+++ EXTRACTED ENTRIES +++
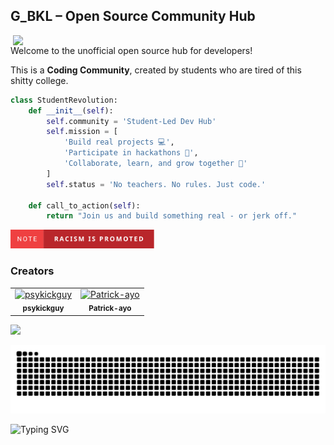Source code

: <!--
<div align="center">
<img src="https://github.com/Anmol-Baranwal/Cool-GIFs-For-GitHub/assets/74038190/d48893bd-0757-481c-8d7e-ba3e163feae7" />
</div>
-->

## G_BKL – Open Source Community Hub

<img align="right" src="https://user-images.githubusercontent.com/74038190/212750996-938b257b-266c-45a7-9af7-655341c0f58b.gif" width="500">

Welcome to the unofficial open source hub for developers! 

This is a **Coding Community**, created by students who are tired of this shitty college.

```python
class StudentRevolution:
    def __init__(self):
        self.community = 'Student-Led Dev Hub'
        self.mission = [
            'Build real projects 💻',
            'Participate in hackathons 🧠',
            'Collaborate, learn, and grow together 🚀'
        ]
        self.status = 'No teachers. No rules. Just code.'
    
    def call_to_action(self):
        return "Join us and build something real - or jerk off."
```

<a href="https://github.com/TheJoyboyNika/TheJoyboyNika/blob/main/note-racism-is-promoted.svg">
  <img src="https://raw.githubusercontent.com/TheJoyboyNika/TheJoyboyNika/main/note-racism-is-promoted.svg" width="230" height="30" alt="Racism is promoted badge">
</a>

### Creators

<table>
  <tr>
    <td align="center">
      <a href="https://github.com/psykickguy">
        <img src="https://github.com/psykickguy.png" width="60px;" alt="psykickguy"/>
      </a>
      <br /><sub><b>psykickguy</b></sub>
      <br />
    </td>
    <td align="center">
      <a href="https://github.com/Patrick-ayo">
        <img src="https://github.com/Patrick-ayo.png" width="60px;" alt="Patrick-ayo"/>
      </a>
      <br /><sub><b>Patrick-ayo</b></sub>
      <br />
    </td>
    <!-- Add more contributors here -->
  </tr>
</table>



![](https://komarev.com/ghpvc/?username=TheJoyboyNika)

![snake gif](https://github.com/TheJoyboyNika/TheJoyboyNika/blob/output/github-snake-dark.svg)

 ![Typing SVG](https://readme-typing-svg.demolab.com?font=Fira+Code&size=15&pause=1000&color=36BCF7FF&center=true&vCenter=true&width=435&lines=Building+the+future%2C+one+commit+at+a+time...;Where+code+meets+creativity...;Debugging+the+universe...)
  



<!--
**TheJoyboyNika/TheJoyboyNika** is a ✨ _special_ ✨ repository because its `README.md` (this file) appears on your GitHub profile.

Here are some ideas to get you started:

- 🔭 I’m currently working on ...
- 🌱 I’m currently learning ...
- 👯 I’m looking to collaborate on ...
- 🤔 I’m looking for help with ...
- 💬 Ask me about ...
- 📫 How to reach me: ...
- 😄 Pronouns: ...
- ⚡ Fun fact: ...
-->


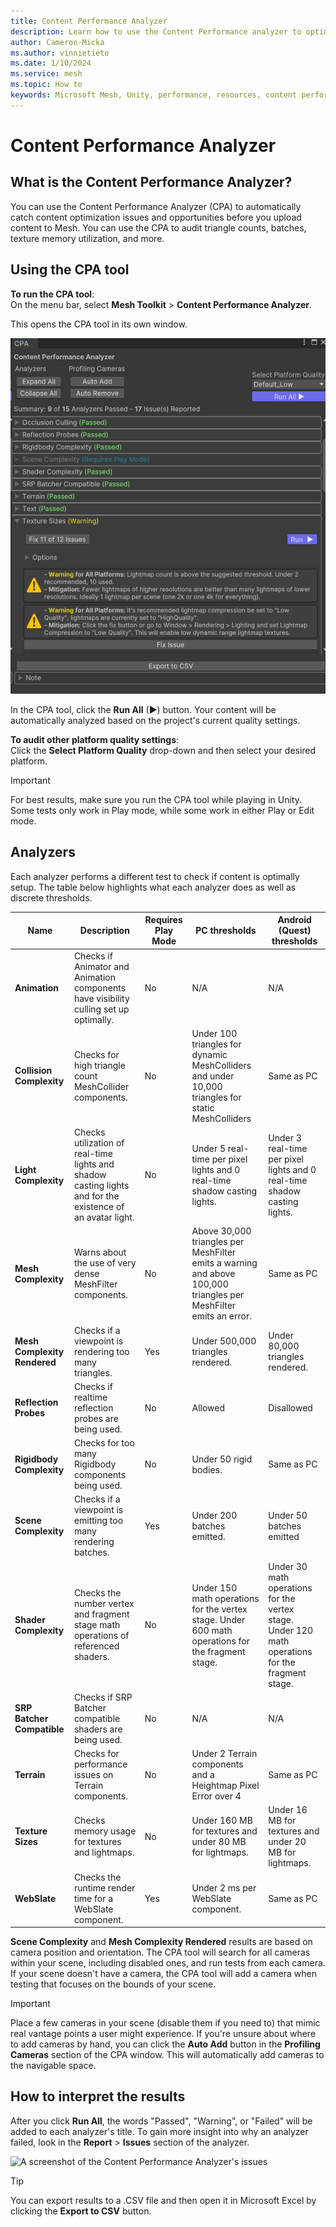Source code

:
 ```yaml
---
title: Content Performance Analyzer
description: Learn how to use the Content Performance analyzer to optimize your Mesh experience.
author: Cameron-Micka
ms.author: vinnietieto
ms.date: 1/10/2024
ms.service: mesh
ms.topic: How to
keywords: Microsoft Mesh, Unity, performance, resources, content performance analyzer, optimizing, optimization, frames per second, FPS
---
```


# Content Performance Analyzer

## What is the Content Performance Analyzer?

You can use the Content Performance Analyzer (CPA) to automatically catch content optimization issues and opportunities before you upload content to Mesh. You can use the CPA to audit triangle counts, batches, texture memory utilization, and more.

## Using the CPA tool

**To run the CPA tool**:  
On the menu bar, select **Mesh Toolkit** > **Content Performance Analyzer**.

This opens the CPA tool in its own window.

![A screenshot of the Content Performance Analyzer window](../../media/debug-and-optimize/003-cpa-analyzer-with-background.png)

In the CPA tool, click the **Run All** (▶) button. Your content will be automatically analyzed based on the project's current quality settings. 

**To audit other platform quality settings**:  
Click the **Select Platform Quality** drop-down and then select your desired platform.

> [!IMPORTANT]
> For best results, make sure you run the CPA tool while playing in Unity. Some tests only work in Play mode, while some work in either Play or Edit mode.

## Analyzers

Each analyzer performs a different test to check if content is optimally setup. The table below highlights what each analyzer does as well as discrete thresholds.

| Name | Description | Requires Play Mode | PC thresholds | Android (Quest) thresholds |
| -------- | ------- | ------- | ------- | ------- |
| **Animation** | Checks if Animator and Animation components have visibility culling set up optimally. | No | N/A | N/A |
| **Collision Complexity** | Checks for high triangle count MeshCollider components. | No | Under 100 triangles for dynamic MeshColliders and under 10,000 triangles for static MeshColliders | Same as PC |
| **Light Complexity** | Checks utilization of real-time lights and shadow casting lights and for the existence of an avatar light. | No | Under 5 real-time per pixel lights and 0 real-time shadow casting lights. | Under 3 real-time per pixel lights and 0 real-time shadow casting lights. |
| **Mesh Complexity** | Warns about the use of very dense MeshFilter components. | No | Above 30,000 triangles per MeshFilter emits a warning and above 100,000 triangles per MeshFilter emits an error. | Same as PC |
| **Mesh Complexity Rendered** | Checks if a viewpoint is rendering too many triangles. | Yes | Under 500,000 triangles rendered. | Under 80,000 triangles rendered. |
| **Reflection Probes** | Checks if realtime reflection probes are being used. | No | Allowed | Disallowed |
| **Rigidbody Complexity** | Checks for too many Rigidbody components being used. | No | Under 50 rigid bodies. | Same as PC |
| **Scene Complexity** | Checks if a viewpoint is emitting too many rendering batches. | Yes | Under 200 batches emitted. | Under 50 batches emitted |
| **Shader Complexity** | Checks the number vertex and fragment stage math operations of referenced shaders. | No | Under 150 math operations for the vertex stage. Under 600 math operations for the fragment stage. | Under 30 math operations for the vertex stage. Under 120 math operations for the fragment stage. |
| **SRP Batcher Compatible** | Checks if SRP Batcher compatible shaders are being used. | No | N/A | N/A |
| **Terrain** | Checks for performance issues on Terrain components. | No | Under 2 Terrain components and a Heightmap Pixel Error over 4 | Same as PC |
| **Texture Sizes** | Checks memory usage for textures and lightmaps. | No | Under 160 MB for textures and under 80 MB for lightmaps. | Under 16 MB for textures and under 20 MB for lightmaps. |
| **WebSlate** | Checks the runtime render time for a WebSlate component. | Yes | Under 2 ms per WebSlate component. | Same as PC |

**Scene Complexity** and **Mesh Complexity Rendered** results are based on camera position and orientation. The CPA tool will search for all cameras within your scene, including disabled ones, and run tests from each camera. If your scene doesn't have a camera, the CPA tool will add a camera when testing that focuses on the bounds of your scene.

> [!IMPORTANT]
> Place a few cameras in your scene (disable them if you need to) that mimic real vantage points a user might experience. If you're unsure about where to add cameras by hand, you can click the **Auto Add** button in the **Profiling Cameras** section of the CPA window. This will automatically add cameras to the navigable space.

## How to interpret the results

After you click **Run All**, the words "Passed", "Warning", or "Failed" will be added to each analyzer's title. To gain more insight into why an analyzer failed, look in the **Report** > **Issues** section of the analyzer.

![A screenshot of the Content Performance Analyzer's issues](../../media/3d-design-performance-guide/image068.png)

> [!TIP]
> You can export results to a .CSV file and then open it in Microsoft Excel by clicking the **Export to CSV** button.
+++
WHAT IS NEEDED
Starting from the line containing "Content Performance Analyzer's" and ending with the final line of the data, reproduce each line exactly as it appears, including no other lines.

OUTPUT
![A screenshot of the Content Performance Analyzer's issues](../../media/3d-design-performance-guide/image068.png)

> [!TIP]
> You can export results to a .CSV file and then open it in Microsoft Excel by clicking the **Export to CSV** button.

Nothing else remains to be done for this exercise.